(Stored data entries)
-- Opening Marker --

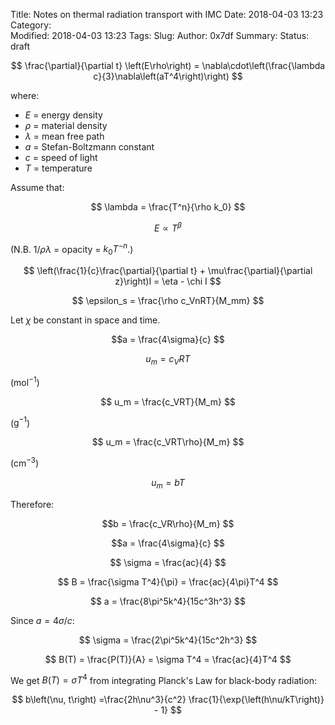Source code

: Title: Notes on thermal radiation transport with IMC
Date: 2018-04-03 13:23
Category:  
Modified: 2018-04-03 13:23
Tags: 
Slug: 
Author: 0x7df
Summary: 
Status: draft

$$ \frac{\partial}{\partial t} \left(E\rho\right) =
\nabla\cdot\left(\frac{\lambda c}{3}\nabla\left(aT^4\right)\right) $$

where:

- $E$ = energy density
- $\rho$ = material density
- $\lambda$ = mean free path
- $a$ = Stefan-Boltzmann constant
- $c$ = speed of light
- $T$ = temperature

Assume that:

$$ \lambda = \frac{T^n}{\rho k_0} $$

$$ E \propto T^\beta $$

(N.B. $1/\rho\lambda$ = opacity = $k_0T^{-n}$.)


$$ \left(\frac{1}{c}\frac{\partial}{\partial t} + \mu\frac{\partial}{\partial
z}\right)I = \eta - \chi I $$

$$ \epsilon_s = \frac{\rho c_VnRT}{M_mm} $$

Let $\chi$ be constant in space and time.

$$a = \frac{4\sigma}{c} $$


$$ u_m = c_VRT $$

($\mathrm{mol}^{-1}$)

$$ u_m = \frac{c_VRT}{M_m} $$

($\mathrm{g}^{-1}$)

$$ u_m = \frac{c_VRT\rho}{M_m} $$

($\mathrm{cm}^{-3}$)

$$ u_m = bT $$

Therefore:

$$b = \frac{c_VR\rho}{M_m} $$

$$a = \frac{4\sigma}{c} $$

$$ \sigma = \frac{ac}{4} $$

$$ B = \frac{\sigma T^4}{\pi} = \frac{ac}{4\pi}T^4 $$

$$ a = \frac{8\pi^5k^4}{15c^3h^3} $$

Since $a = 4\sigma/c$:

$$ \sigma = \frac{2\pi^5k^4}{15c^2h^3} $$

$$ B(T) = \frac{P(T)}{A} = \sigma T^4 = \frac{ac}{4}T^4 $$

We get $B(T) = \sigma T^4$ from integrating Planck's Law for black-body
radiation:

$$ b\left(\nu, t\right) =\frac{2h\nu^3}{c^2} \frac{1}{\exp{\left(h\nu/kT\right)} - 1} $$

-- Closing Marker --

■ About this exercise ■
Where the string "left" turns up in a line of the data above, copy that whole line.

■ Written answer ■
$$ \frac{\partial}{\partial t} \left(E\rho\right) =
\nabla\cdot\left(\frac{\lambda c}{3}\nabla\left(aT^4\right)\right) $$
$$ \left(\frac{1}{c}\frac{\partial}{\partial t} + \mu\frac{\partial}{\partial
$$ b\left(\nu, t\right) =\frac{2h\nu^3}{c^2} \frac{1}{\exp{\left(h\nu/kT\right)} - 1} $$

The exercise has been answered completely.